• **PROMPT**:
Please set down, exactly as written, the line containing "15–20 December 2021" and every line after it through the end of the records.

Source texts of formatted documents:
[Start of Attachment]
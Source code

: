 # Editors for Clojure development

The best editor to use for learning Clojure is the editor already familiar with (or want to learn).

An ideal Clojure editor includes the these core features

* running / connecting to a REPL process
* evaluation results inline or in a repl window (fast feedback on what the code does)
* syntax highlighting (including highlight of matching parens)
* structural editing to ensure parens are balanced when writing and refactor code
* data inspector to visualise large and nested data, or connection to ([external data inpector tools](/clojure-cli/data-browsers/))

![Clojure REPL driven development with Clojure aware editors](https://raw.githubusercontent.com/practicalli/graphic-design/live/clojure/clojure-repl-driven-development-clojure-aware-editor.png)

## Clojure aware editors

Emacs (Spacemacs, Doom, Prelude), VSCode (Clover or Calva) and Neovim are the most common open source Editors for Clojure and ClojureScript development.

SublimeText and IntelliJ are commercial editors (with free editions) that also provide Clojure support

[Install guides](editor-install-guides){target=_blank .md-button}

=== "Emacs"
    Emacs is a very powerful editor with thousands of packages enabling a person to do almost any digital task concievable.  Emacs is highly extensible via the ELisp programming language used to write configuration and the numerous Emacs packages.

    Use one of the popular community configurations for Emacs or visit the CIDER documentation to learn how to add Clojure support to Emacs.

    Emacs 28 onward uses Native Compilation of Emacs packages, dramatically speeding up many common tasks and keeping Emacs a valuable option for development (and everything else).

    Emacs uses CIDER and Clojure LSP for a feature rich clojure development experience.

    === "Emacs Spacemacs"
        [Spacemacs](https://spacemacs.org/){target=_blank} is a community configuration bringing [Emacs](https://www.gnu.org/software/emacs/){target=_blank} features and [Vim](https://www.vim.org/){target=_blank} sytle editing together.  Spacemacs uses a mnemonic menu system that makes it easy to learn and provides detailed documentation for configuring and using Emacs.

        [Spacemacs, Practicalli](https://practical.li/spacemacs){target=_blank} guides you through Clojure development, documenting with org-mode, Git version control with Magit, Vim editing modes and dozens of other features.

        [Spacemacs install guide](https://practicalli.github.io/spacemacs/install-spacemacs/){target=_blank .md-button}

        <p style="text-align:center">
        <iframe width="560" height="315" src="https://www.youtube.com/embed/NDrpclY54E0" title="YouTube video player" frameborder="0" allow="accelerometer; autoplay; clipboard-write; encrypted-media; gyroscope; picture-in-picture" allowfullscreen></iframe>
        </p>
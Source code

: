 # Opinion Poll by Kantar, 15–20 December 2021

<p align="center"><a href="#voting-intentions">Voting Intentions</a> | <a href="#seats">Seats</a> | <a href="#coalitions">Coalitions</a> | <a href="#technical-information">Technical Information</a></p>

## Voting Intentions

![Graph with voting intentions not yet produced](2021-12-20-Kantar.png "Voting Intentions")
[End of Attachment]
• **ANSWER TO THIS PROBLEM**:
: # Opinion Poll by Kantar, 15–20 December 2021

<p align="center"><a href="#voting-intentions">Voting Intentions</a> | <a href="#seats">Seats</a> | <a href="#coalitions">Coalitions</a> | <a href="#technical-information">Technical Information</a></p>

## Voting Intentions

![Graph with voting intentions not yet produced](2021-12-20-Kantar.png "Voting Intentions")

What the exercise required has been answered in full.